To achieve this goal, Europe needs a euro zone budget for more investment and a joint European finance minister, Schulz said in reference to French President Emmanuel Macron’s euro zone reform proposals.
German President Frank-Walter Steinmeier will host a joint meeting on Thursday between Chancellor Angela Merkel, her Bavarian conservative ally Horst Seehofer and Schulz as part of his efforts to facilitate the formation of a stable government.
More than two months after its federal election, Germany is still without a government after talks to form a three-way coalition between Merkel’s conservatives, the business-friendly FDP and the Greens collapsed mid-November.
Merkel has repeatedly said she wants to strengthen Franco-German cooperation and signalled her willingness to discuss Macron’s euro zone reform proposals.

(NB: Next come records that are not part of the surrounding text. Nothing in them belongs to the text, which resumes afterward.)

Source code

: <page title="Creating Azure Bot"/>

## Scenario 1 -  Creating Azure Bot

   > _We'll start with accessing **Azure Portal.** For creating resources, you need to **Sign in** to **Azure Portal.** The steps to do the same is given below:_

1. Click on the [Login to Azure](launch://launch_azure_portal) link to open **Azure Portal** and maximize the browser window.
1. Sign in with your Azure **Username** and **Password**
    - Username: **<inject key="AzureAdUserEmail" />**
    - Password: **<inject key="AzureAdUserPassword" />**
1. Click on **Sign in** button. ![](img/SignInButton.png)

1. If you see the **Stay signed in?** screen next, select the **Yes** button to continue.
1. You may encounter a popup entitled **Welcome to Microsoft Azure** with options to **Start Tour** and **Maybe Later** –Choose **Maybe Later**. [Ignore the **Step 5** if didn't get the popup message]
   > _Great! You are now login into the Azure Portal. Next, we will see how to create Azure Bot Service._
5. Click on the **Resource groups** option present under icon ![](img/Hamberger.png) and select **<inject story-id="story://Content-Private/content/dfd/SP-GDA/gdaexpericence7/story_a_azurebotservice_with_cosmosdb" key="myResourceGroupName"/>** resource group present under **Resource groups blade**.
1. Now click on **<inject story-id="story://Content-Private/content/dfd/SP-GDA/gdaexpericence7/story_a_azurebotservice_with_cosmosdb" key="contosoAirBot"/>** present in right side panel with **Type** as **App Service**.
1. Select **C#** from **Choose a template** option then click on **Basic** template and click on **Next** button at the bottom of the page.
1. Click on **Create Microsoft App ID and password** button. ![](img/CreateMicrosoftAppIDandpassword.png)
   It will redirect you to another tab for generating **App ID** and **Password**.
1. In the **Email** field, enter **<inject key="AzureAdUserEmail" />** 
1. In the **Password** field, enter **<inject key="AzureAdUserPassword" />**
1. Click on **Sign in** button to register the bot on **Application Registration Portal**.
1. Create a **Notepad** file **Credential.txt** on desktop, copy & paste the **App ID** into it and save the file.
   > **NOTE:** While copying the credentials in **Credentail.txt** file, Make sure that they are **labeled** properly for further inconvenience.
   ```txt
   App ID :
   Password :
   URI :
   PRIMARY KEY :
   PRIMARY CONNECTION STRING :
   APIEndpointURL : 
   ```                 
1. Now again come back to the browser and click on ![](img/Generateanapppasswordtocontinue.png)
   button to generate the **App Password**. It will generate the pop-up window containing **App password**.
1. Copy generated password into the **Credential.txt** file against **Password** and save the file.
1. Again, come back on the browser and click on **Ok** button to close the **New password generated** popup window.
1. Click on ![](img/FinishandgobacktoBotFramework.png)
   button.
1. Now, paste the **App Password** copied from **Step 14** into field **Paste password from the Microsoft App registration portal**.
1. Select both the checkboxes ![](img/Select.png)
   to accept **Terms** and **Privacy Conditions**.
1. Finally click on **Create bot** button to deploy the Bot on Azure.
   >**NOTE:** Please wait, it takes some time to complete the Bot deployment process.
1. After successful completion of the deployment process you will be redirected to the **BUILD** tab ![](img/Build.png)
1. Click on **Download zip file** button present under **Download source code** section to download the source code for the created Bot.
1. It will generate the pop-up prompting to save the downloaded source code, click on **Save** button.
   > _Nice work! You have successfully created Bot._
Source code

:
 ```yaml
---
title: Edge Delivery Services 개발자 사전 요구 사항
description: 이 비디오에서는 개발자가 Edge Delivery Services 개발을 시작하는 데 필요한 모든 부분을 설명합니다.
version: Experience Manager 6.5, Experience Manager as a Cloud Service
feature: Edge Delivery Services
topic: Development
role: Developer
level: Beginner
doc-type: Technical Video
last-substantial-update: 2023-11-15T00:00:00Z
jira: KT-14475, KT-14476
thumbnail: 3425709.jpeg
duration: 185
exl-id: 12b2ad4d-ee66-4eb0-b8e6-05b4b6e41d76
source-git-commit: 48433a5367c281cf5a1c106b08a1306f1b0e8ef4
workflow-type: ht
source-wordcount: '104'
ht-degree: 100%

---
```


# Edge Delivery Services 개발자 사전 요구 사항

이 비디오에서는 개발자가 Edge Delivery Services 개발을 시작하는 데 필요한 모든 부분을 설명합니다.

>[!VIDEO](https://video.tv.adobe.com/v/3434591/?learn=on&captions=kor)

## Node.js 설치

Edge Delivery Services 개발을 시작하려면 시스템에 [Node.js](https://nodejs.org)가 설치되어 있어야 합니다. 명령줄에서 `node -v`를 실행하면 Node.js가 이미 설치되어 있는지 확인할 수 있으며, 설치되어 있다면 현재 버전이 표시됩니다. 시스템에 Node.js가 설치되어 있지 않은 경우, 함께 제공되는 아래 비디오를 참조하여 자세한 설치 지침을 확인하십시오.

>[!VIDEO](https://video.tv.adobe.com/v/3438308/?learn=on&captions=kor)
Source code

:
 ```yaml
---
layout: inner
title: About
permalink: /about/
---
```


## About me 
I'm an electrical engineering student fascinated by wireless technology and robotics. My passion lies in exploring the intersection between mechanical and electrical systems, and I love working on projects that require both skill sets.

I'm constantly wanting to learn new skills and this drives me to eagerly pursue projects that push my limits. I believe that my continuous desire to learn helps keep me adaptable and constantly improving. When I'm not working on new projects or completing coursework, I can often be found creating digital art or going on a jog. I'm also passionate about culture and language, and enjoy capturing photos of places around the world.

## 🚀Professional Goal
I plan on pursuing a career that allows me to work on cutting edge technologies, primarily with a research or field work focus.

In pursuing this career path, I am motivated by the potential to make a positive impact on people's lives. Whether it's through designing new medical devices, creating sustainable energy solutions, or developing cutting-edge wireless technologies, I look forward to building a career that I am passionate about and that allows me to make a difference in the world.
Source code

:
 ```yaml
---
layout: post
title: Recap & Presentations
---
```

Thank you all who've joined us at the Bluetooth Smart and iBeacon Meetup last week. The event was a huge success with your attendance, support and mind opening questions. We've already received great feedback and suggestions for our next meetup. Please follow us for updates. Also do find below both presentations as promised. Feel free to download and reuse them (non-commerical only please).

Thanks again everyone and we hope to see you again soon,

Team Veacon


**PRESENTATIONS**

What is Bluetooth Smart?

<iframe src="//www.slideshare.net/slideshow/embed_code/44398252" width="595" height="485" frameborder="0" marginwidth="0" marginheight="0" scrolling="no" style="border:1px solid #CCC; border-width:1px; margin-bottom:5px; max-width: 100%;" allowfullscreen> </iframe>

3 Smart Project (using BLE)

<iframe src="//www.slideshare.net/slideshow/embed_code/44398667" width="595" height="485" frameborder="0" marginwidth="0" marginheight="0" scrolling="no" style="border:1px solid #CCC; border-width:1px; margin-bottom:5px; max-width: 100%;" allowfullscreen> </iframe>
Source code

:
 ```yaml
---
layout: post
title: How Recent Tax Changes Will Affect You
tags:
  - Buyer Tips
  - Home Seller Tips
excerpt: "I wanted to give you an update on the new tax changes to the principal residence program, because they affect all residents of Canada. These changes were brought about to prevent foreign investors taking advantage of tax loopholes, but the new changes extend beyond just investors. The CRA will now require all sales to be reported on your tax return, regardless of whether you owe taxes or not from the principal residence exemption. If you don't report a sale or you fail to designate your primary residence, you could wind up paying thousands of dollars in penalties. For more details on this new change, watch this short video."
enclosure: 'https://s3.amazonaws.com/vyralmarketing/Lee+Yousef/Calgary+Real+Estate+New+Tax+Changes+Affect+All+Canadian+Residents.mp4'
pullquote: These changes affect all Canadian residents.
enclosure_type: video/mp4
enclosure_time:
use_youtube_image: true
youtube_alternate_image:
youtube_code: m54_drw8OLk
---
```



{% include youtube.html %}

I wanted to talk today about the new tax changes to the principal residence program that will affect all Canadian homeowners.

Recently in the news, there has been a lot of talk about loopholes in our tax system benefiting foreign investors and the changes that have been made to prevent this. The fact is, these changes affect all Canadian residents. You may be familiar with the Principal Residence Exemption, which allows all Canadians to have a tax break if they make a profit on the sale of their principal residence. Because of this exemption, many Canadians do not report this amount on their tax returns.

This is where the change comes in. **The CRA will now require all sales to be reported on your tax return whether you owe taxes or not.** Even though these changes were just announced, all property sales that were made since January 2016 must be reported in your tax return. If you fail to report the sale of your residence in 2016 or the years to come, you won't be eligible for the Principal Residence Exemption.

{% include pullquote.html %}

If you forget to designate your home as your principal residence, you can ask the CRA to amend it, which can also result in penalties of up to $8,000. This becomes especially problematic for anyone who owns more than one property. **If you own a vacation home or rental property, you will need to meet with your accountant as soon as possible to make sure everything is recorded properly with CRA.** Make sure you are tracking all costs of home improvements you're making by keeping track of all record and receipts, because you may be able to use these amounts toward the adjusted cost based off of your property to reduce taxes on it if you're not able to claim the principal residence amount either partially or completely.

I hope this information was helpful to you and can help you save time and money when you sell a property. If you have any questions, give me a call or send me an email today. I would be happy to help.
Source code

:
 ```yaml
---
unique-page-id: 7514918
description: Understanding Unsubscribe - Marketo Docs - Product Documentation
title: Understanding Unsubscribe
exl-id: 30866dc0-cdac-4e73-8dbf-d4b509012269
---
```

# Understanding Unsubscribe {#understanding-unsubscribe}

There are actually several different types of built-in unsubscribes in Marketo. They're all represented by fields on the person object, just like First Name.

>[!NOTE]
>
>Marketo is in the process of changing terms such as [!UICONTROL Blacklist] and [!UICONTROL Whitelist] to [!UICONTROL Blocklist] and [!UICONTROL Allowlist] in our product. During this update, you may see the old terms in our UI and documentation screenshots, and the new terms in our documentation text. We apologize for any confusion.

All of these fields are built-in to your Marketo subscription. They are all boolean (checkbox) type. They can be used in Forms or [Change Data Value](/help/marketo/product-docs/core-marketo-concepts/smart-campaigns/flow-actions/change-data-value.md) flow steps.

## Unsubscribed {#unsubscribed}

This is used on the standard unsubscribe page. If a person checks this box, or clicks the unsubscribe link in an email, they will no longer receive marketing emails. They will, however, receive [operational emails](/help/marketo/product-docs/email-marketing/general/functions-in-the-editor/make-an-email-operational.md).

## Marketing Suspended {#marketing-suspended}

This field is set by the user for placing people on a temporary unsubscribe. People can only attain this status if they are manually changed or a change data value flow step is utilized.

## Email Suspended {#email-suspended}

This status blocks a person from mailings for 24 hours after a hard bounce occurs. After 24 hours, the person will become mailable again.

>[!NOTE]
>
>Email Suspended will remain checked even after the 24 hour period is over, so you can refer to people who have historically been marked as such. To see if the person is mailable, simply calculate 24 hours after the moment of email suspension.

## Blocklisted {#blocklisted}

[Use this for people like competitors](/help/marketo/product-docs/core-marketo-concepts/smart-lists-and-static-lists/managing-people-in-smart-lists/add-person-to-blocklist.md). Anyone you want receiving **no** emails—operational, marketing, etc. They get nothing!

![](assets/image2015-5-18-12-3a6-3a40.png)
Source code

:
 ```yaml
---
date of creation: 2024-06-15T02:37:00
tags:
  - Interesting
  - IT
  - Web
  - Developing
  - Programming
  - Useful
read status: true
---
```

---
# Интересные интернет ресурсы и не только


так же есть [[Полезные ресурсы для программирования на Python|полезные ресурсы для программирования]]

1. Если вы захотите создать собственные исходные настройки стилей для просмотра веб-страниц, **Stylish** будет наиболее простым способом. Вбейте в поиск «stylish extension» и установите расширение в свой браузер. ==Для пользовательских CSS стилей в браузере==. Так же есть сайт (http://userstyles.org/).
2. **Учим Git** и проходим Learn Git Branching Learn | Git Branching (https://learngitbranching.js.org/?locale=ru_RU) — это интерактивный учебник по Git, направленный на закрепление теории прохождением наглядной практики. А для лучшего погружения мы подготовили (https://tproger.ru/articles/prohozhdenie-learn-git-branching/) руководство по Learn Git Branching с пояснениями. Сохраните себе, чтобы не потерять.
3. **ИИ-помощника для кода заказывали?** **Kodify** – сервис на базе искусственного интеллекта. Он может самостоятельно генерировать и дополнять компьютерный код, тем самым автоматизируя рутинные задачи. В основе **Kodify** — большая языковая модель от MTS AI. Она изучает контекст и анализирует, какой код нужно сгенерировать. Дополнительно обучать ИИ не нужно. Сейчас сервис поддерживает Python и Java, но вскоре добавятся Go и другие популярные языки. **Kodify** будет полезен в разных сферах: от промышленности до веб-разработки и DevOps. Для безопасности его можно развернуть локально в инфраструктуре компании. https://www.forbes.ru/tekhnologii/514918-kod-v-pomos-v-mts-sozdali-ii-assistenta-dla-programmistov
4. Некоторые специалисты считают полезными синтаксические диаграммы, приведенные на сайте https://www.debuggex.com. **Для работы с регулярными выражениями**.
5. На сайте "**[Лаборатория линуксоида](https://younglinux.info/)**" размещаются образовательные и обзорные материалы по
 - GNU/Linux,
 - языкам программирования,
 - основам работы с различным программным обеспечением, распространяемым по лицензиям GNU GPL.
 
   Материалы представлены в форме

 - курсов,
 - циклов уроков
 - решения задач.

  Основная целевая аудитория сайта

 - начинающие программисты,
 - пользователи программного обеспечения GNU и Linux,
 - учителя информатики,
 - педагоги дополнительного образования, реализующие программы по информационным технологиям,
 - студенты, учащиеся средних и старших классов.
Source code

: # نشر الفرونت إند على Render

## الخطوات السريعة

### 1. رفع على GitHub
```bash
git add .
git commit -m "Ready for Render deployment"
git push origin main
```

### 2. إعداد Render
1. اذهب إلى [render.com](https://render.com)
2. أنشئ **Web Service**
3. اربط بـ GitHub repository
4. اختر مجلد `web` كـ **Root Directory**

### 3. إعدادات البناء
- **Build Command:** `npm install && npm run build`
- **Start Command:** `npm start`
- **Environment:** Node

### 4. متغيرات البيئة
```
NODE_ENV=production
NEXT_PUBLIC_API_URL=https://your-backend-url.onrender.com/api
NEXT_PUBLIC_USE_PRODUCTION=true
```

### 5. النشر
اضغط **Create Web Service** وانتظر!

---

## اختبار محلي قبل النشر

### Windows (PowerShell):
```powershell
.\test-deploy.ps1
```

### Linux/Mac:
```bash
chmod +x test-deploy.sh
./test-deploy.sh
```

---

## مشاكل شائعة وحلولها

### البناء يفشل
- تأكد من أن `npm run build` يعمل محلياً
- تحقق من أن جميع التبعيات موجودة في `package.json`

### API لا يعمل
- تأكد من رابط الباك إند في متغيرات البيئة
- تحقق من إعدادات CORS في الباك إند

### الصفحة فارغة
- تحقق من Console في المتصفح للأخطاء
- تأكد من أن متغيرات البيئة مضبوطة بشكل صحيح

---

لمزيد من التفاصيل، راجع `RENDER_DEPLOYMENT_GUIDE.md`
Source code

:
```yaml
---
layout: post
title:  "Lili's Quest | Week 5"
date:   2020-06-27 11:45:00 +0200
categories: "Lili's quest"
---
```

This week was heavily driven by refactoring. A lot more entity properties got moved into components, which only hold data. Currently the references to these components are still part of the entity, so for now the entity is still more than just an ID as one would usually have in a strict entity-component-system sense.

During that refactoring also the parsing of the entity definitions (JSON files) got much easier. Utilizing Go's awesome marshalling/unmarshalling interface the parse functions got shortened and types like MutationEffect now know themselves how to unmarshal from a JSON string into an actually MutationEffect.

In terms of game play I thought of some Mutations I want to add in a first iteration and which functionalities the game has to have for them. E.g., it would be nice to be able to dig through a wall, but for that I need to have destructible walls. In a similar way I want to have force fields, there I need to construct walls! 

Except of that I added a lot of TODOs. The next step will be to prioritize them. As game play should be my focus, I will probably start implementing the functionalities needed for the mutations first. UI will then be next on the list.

During the exploratory talks for a three-way coalition, Merkel’s conservatives and the Greens agreed there was a need for a “fiscal capacity” to buffer extraordinary, unpredictable economic emergency situations which are beyond the control of individual member states. The FDP was against the creation of such a fiscal capacity.
Schulz, who has previously been strongly opposed to another “grand coalition” with Merkel’s conservatives, said he ruled nothing out ahead of the preliminary talks.
“I can not tell you what the outcome of these talks will be. I can ensure you only this: That I’ll campaign for the best solution for our country, that my party is aware of its overall responsibility for political stability,” Schulz said.
“It’s clear that we need reliability and stability. But it’s also clear that we need change,” Schulz said, repeating his call for more investments in schools and digital infrastructure. He also demanded more measures to ensure equal rights for women.
Stung by their previous experience of serving as junior partner in Merkel-led governments - in 2005-09 and again in 2013-17 - the SPD rank-and-file membership shares Schulz’s reticence about joining a new coalition.
Many SPD members favour a looser arrangement whereby the SPD agrees to tolerate a Merkel-led minority government, supporting or at least agreeing not to vote against certain measures.